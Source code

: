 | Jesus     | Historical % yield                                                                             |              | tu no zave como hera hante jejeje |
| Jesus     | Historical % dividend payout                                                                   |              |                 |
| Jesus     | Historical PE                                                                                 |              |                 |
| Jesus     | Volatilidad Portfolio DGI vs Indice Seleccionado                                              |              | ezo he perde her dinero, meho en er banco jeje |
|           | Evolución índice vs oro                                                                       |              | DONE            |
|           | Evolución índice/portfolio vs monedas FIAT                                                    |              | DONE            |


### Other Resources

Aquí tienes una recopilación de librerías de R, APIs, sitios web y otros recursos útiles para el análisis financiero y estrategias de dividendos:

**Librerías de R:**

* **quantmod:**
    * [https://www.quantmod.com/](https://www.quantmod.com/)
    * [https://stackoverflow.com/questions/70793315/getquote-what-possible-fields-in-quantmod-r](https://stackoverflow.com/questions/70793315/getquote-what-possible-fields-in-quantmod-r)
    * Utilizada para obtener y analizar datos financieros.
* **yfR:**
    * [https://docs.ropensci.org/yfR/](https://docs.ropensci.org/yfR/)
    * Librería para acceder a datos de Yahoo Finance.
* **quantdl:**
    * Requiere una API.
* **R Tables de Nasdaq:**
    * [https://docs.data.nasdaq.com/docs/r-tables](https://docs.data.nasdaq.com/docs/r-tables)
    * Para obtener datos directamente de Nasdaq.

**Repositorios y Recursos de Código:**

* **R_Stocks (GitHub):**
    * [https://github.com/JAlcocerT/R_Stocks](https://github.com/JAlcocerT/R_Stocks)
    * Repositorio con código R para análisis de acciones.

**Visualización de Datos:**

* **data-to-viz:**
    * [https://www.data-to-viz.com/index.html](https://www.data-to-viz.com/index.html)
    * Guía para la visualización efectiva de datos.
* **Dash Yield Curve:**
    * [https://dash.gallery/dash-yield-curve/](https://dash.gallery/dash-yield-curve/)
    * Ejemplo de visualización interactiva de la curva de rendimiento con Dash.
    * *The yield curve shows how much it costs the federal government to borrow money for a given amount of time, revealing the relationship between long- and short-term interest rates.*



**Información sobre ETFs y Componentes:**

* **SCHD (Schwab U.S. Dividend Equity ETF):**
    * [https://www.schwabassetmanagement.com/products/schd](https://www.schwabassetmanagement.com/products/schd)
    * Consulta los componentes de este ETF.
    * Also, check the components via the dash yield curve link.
-- -- --
Read the listing above, then copy every line that includes the string "docs".

▶ _Exercise response_:
    * [https://docs.ropensci.org/yfR/](https://docs.ropensci.org/yfR/)
    * [https://docs.data.nasdaq.com/docs/r-tables](https://docs.data.nasdaq.com/docs/r-tables)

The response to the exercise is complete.